Letters - 06 December 2013
From charitable status to the use of titles
Charitable status
I am among those who hold the view that the Religious Society of Friends may have made a wrong turn in accepting the Charity Commission’s governance model. Of course, our trustees must accept responsibility for the Society meeting the requirements of charity law, but how does it follow that trustees have to be a primary decision-making body? Instead, they could monitor, warn and, in the unlikely event that their warnings were ignored, could resign. We could have retained our wise, diffuse decision-making processes, it seems to me.
To be a trustee nationally of the Religious Society of Friends is to hold a position that is neither kind to the individual nor, I believe, good for the Society. Those who attempt it I hold in the deepest respect for their courage, believing and hoping that they will always be aware of the need to avoid becoming just another worldly efficient, Spirit-excluding executive committee.
Away from Friends House, as Area Meetings and Local Meetings find it harder to persuade Friends to give up precious weekend time, they may suggest that, as centrally, their trustees become the decision-making body. But we might be sleep-walking away from our Spirit-led tradition in a quest for efficiency, easy but sterile. We can’t appoint the Spirit to trusteeship, but one hopes very much that trustees will always meet in worship and firmly under the discipline of the Quaker business method, so that both Friends and the ‘still small voice’ may always be heard.
Roger Wilson
Sustainability
Will all our work on sustainability and the environment be for nothing?

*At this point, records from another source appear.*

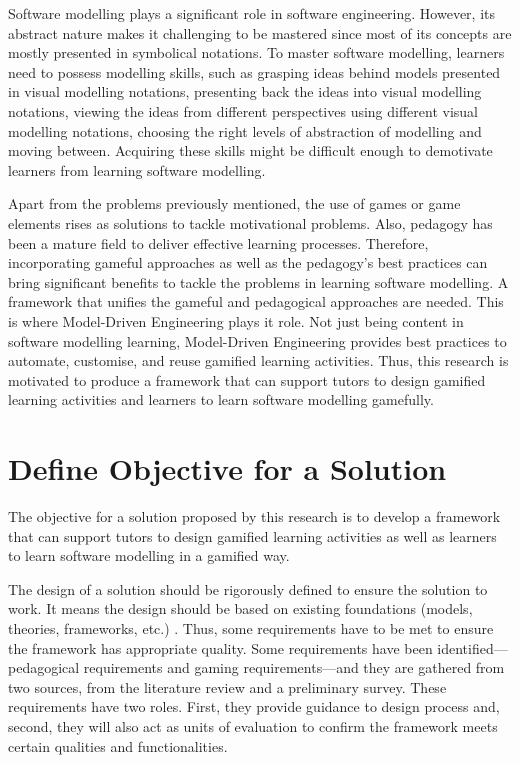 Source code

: \documentclass[12pt, a4paper]{report} \usepackage[titletoc]{appendix}
\begin{document}
Software modelling plays a significant role in software engineering. However, its abstract nature makes it challenging to be mastered since most of its concepts are mostly presented in symbolical notations. To master software modelling, learners need to possess modelling skills, such as grasping ideas behind models presented in visual modelling notations, presenting back the ideas into visual modelling notations, viewing the ideas from different perspectives using different visual modelling notations, choosing the right levels of abstraction of modelling and moving between. Acquiring these skills might be difficult enough to demotivate learners from learning software modelling.

Apart from the problems previously mentioned, the use of games or game elements rises as solutions to tackle motivational problems. Also, pedagogy has been a mature field to deliver effective learning processes. Therefore, incorporating gameful approaches as well as the pedagogy's best practices can bring significant benefits to tackle the problems in learning software modelling. A framework that unifies the gameful and pedagogical approaches are needed. This is where Model-Driven Engineering plays it role. Not just being content in software modelling learning, Model-Driven Engineering provides best practices to automate, customise, and reuse gamified learning activities. Thus, this research is motivated to produce a framework that can support tutors to design gamified learning activities and learners to learn software modelling gamefully.


\section{Define Objective for a Solution}
The objective for a solution proposed by this research is to develop a framework that can support tutors to design gamified learning activities as well as learners to learn software modelling in a gamified way. 

The design of a solution should be rigorously defined to ensure the solution to work. It means the design should be based on existing foundations (models, theories, frameworks, etc.) \cite{von2004design}. Thus, some requirements have to be met to ensure the framework has appropriate quality. Some requirements have been identified---pedagogical requirements and gaming requirements---and they are gathered from two sources, from the literature review and a preliminary survey. These requirements have two roles. First, they provide guidance to design process and, second, they will also act as units of evaluation to confirm the framework meets certain qualities and functionalities.
\end{document}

Is anyone else worried about the investor protection part of the Transatlantic Trade and Investment Partnership?
George Monbiot said in the Guardian on 4 November:
‘The purpose of the Transatlantic Trade and Investment Partnership is to remove the regulatory differences between the US and European nations. I mentioned it a couple of weeks ago. But I left out the most important issue: the remarkable ability it would grant big business to sue the living daylights out of governments which try to defend their citizens. It would allow a secretive panel of corporate lawyers to overrule the will of parliament and destroy our legal protections. Yet the defenders of our sovereignty say nothing.’
Ken Clarke in his reply says:
‘Investor protection is a standard part of free-trade agreements – it was designed to support businesses investing in countries where the rule of law is unpredictable, to say the least. Clearly the US falls in a somewhat different category and those clauses will need to be negotiated carefully to avoid any pitfalls – but to dismiss the whole deal because of one comparatively minor element of it would be lunacy.’
Does anyone else see the ghost of the (dis) Honour-able East India Company rising from the grave?
Are we thinking about what this means for Quakers and our various concerns?